> _Assignment_:
Going through the records that follow, please count the lines with "value" in them and give only the count.

> _Source material_:
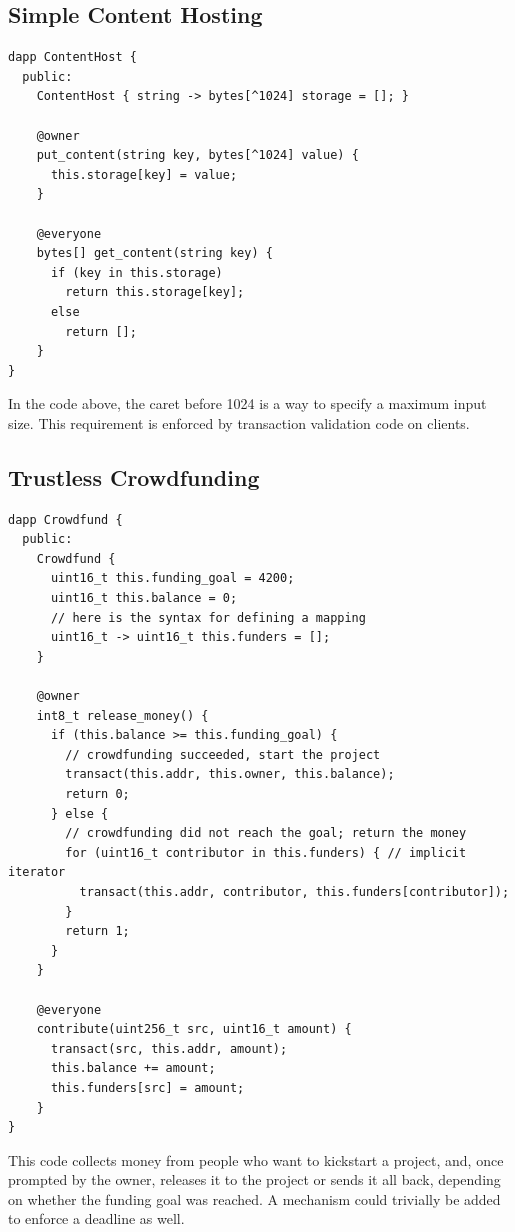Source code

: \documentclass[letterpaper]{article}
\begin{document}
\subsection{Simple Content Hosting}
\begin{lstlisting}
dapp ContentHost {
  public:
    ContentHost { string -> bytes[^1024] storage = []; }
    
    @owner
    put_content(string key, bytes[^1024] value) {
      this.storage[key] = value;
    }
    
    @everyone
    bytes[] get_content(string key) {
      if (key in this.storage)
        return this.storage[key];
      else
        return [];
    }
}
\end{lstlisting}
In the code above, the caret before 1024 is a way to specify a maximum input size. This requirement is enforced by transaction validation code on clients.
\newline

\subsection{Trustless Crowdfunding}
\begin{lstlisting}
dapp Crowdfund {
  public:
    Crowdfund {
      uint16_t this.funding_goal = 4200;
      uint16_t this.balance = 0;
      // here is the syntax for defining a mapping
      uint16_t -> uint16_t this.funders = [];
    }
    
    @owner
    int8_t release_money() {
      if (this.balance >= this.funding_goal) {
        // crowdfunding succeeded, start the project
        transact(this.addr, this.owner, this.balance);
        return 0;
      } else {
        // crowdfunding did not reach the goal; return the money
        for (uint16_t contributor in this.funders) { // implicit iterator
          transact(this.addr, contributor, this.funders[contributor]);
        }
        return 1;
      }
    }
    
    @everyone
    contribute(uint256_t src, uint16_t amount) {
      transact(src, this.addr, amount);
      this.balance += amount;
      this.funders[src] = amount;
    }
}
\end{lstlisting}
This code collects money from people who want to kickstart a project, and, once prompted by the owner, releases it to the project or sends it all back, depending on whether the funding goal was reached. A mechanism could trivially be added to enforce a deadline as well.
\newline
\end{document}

> _Response to this exercise_:
2